▶ [Work instructions]:
Output the records exactly, every one of them.

▶ [Material to process]:
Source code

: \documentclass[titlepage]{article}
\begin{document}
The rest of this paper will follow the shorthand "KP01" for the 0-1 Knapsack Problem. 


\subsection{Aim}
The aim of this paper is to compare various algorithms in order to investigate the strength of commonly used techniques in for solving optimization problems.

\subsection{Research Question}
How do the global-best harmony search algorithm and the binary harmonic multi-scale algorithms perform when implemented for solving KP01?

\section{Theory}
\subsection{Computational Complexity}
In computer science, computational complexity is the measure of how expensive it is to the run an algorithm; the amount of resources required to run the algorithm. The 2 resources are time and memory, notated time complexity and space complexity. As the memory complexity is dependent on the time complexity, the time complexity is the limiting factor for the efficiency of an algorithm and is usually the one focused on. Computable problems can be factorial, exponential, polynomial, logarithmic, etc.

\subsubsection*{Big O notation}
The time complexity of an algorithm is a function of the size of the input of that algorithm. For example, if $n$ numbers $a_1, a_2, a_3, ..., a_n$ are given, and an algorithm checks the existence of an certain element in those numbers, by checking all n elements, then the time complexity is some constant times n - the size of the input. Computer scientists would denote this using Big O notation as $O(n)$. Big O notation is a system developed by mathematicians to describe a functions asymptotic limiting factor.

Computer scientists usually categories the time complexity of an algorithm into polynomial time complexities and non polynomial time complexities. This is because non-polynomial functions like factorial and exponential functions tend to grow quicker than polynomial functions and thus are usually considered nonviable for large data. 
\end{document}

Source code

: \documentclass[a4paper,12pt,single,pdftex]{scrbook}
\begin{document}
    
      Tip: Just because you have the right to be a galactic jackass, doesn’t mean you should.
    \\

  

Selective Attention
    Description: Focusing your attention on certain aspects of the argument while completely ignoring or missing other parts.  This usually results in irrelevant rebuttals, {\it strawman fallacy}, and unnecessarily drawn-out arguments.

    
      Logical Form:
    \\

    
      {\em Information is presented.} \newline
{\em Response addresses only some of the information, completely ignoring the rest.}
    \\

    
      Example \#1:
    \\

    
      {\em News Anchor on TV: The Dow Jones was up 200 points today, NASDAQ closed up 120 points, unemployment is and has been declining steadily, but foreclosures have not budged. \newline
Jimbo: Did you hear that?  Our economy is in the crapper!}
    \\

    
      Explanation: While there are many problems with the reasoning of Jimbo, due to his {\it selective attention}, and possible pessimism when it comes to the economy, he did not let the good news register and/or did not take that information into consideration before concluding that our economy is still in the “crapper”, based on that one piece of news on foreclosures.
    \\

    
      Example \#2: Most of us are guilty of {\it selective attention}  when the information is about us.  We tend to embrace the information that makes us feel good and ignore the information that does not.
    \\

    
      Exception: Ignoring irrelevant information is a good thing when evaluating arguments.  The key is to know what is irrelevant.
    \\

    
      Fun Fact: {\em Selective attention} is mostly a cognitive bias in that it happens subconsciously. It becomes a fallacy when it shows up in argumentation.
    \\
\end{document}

▶ [Your solution]:
Source code

: \documentclass[titlepage]{article}
\begin{document}
The rest of this paper will follow the shorthand "KP01" for the 0-1 Knapsack Problem. 


\subsection{Aim}
The aim of this paper is to compare various algorithms in order to investigate the strength of commonly used techniques in for solving optimization problems.

\subsection{Research Question}
How do the global-best harmony search algorithm and the binary harmonic multi-scale algorithms perform when implemented for solving KP01?

\section{Theory}
\subsection{Computational Complexity}
In computer science, computational complexity is the measure of how expensive it is to the run an algorithm; the amount of resources required to run the algorithm. The 2 resources are time and memory, notated time complexity and space complexity. As the memory complexity is dependent on the time complexity, the time complexity is the limiting factor for the efficiency of an algorithm and is usually the one focused on. Computable problems can be factorial, exponential, polynomial, logarithmic, etc.

\subsubsection*{Big O notation}
The time complexity of an algorithm is a function of the size of the input of that algorithm. For example, if $n$ numbers $a_1, a_2, a_3, ..., a_n$ are given, and an algorithm checks the existence of an certain element in those numbers, by checking all n elements, then the time complexity is some constant times n - the size of the input. Computer scientists would denote this using Big O notation as $O(n)$. Big O notation is a system developed by mathematicians to describe a functions asymptotic limiting factor.

Computer scientists usually categories the time complexity of an algorithm into polynomial time complexities and non polynomial time complexities. This is because non-polynomial functions like factorial and exponential functions tend to grow quicker than polynomial functions and thus are usually considered nonviable for large data. 
\end{document}

Source code

: \documentclass[a4paper,12pt,single,pdftex]{scrbook}
\begin{document}
    
      Tip: Just because you have the right to be a galactic jackass, doesn’t mean you should.
    \\

  

Selective Attention
    Description: Focusing your attention on certain aspects of the argument while completely ignoring or missing other parts.  This usually results in irrelevant rebuttals, {\it strawman fallacy}, and unnecessarily drawn-out arguments.

    
      Logical Form:
    \\

    
      {\em Information is presented.} \newline
{\em Response addresses only some of the information, completely ignoring the rest.}
    \\

    
      Example \#1:
    \\

    
      {\em News Anchor on TV: The Dow Jones was up 200 points today, NASDAQ closed up 120 points, unemployment is and has been declining steadily, but foreclosures have not budged. \newline
Jimbo: Did you hear that?  Our economy is in the crapper!}
    \\

    
      Explanation: While there are many problems with the reasoning of Jimbo, due to his {\it selective attention}, and possible pessimism when it comes to the economy, he did not let the good news register and/or did not take that information into consideration before concluding that our economy is still in the “crapper”, based on that one piece of news on foreclosures.
    \\

    
      Example \#2: Most of us are guilty of {\it selective attention}  when the information is about us.  We tend to embrace the information that makes us feel good and ignore the information that does not.
    \\

    
      Exception: Ignoring irrelevant information is a good thing when evaluating arguments.  The key is to know what is irrelevant.
    \\

    
      Fun Fact: {\em Selective attention} is mostly a cognitive bias in that it happens subconsciously. It becomes a fallacy when it shows up in argumentation.
    \\
\end{document}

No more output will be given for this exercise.